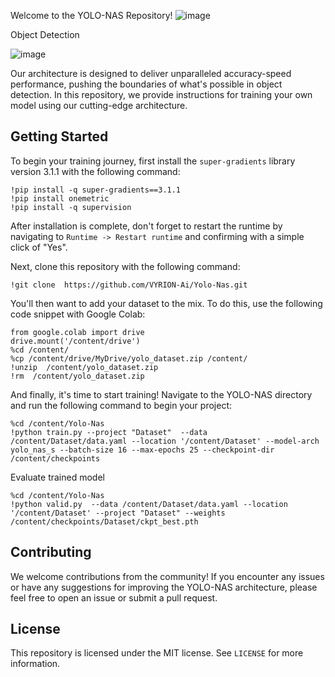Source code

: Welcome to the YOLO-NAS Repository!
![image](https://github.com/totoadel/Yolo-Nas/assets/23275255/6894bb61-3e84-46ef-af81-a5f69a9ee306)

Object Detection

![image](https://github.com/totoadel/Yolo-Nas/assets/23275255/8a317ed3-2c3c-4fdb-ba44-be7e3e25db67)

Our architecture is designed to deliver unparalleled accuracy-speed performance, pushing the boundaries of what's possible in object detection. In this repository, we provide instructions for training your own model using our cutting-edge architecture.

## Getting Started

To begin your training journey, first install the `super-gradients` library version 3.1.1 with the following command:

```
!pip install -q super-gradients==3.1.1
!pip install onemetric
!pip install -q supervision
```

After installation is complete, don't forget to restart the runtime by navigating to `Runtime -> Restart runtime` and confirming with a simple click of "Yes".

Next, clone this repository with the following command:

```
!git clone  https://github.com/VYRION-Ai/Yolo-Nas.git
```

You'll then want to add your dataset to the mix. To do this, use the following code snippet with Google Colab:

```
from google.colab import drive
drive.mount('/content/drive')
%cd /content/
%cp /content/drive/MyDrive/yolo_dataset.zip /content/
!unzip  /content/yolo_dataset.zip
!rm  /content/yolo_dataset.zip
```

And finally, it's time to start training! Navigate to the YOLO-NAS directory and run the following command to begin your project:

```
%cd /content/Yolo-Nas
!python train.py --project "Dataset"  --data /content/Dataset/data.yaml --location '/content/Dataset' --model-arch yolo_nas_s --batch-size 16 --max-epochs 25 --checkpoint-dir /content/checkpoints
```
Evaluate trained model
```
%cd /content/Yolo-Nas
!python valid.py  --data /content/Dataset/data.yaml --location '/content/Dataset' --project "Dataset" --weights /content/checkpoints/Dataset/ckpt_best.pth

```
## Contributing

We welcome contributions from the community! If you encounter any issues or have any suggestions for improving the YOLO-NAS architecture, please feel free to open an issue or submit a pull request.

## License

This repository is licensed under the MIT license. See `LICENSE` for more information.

■ ■ ■

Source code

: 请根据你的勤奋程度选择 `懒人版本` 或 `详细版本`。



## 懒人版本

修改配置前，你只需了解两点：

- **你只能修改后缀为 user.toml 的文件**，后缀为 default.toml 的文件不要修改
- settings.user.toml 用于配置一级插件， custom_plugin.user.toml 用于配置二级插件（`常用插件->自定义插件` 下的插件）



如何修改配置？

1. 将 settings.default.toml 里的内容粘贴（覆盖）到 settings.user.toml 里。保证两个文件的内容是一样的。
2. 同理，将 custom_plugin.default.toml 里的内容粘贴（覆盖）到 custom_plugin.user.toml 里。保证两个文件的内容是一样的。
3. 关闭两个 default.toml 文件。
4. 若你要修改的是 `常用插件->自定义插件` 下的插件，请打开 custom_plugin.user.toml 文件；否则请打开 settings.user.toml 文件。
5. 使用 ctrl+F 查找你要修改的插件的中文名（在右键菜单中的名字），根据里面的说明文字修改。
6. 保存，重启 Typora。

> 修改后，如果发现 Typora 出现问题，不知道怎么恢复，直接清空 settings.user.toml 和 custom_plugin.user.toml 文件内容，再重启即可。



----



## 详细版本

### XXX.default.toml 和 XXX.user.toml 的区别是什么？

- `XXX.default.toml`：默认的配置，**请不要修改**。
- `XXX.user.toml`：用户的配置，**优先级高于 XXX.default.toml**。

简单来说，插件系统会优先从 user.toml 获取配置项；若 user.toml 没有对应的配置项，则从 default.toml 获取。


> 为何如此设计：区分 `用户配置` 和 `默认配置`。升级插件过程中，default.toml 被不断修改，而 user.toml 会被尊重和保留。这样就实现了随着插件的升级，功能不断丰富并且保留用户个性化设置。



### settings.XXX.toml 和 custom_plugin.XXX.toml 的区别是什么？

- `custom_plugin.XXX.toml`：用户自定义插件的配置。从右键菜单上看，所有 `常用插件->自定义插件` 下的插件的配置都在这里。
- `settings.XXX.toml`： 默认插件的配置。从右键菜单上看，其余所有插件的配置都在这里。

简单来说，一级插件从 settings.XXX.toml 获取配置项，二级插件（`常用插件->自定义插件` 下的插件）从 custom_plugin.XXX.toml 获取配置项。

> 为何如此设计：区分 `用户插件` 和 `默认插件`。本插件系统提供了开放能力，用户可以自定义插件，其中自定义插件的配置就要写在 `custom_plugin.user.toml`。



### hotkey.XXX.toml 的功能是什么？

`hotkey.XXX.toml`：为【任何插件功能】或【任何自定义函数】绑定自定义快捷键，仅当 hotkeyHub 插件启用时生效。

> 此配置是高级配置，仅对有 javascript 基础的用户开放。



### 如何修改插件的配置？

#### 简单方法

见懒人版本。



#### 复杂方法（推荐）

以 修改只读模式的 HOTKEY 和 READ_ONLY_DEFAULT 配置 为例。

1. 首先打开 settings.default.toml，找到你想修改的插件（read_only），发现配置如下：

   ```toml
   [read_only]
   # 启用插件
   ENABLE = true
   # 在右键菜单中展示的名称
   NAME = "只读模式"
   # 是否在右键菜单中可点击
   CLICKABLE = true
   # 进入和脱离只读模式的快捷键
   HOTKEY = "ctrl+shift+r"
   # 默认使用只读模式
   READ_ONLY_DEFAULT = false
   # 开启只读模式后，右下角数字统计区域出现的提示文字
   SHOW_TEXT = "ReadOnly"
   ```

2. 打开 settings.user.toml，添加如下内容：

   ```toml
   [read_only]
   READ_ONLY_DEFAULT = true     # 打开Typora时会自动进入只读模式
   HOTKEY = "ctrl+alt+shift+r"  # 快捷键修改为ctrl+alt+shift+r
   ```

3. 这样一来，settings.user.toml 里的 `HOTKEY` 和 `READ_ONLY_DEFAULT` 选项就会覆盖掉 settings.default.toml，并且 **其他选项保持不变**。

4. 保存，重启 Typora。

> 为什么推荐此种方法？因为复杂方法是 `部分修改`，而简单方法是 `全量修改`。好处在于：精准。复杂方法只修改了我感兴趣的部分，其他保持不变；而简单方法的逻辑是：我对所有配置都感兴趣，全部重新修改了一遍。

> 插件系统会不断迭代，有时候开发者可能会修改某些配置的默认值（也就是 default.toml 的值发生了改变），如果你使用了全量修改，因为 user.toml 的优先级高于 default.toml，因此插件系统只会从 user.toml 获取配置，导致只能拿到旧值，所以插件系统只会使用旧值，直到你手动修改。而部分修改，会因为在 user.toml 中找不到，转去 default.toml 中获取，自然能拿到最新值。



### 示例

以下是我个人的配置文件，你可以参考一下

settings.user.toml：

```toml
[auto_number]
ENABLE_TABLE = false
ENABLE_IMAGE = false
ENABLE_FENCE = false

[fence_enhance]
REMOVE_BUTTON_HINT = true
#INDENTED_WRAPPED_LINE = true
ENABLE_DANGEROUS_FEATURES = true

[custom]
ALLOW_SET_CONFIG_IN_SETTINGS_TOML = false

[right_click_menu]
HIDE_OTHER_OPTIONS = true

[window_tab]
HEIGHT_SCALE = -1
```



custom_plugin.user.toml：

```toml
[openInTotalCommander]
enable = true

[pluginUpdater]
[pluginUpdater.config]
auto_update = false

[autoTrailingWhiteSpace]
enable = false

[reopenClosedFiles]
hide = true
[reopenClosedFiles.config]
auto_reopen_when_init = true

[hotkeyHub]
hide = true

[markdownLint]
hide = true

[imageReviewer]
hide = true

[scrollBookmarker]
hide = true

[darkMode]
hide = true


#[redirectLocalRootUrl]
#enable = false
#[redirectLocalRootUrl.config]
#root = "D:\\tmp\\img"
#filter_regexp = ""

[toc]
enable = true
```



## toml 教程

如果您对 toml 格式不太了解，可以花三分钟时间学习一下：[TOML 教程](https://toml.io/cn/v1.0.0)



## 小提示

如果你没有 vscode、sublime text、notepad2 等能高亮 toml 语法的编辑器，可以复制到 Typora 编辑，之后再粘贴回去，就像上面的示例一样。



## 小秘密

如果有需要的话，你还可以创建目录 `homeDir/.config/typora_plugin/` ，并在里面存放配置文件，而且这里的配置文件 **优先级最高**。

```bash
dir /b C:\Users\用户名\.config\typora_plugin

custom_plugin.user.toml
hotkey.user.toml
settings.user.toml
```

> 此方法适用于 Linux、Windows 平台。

■ ■ ■

Directions - Search the material above for the word "training", and return each line that holds it.

Result for this task -
Our architecture is designed to deliver unparalleled accuracy-speed performance, pushing the boundaries of what's possible in object detection. In this repository, we provide instructions for training your own model using our cutting-edge architecture.
To begin your training journey, first install the `super-gradients` library version 3.1.1 with the following command:
And finally, it's time to start training! Navigate to the YOLO-NAS directory and run the following command to begin your project:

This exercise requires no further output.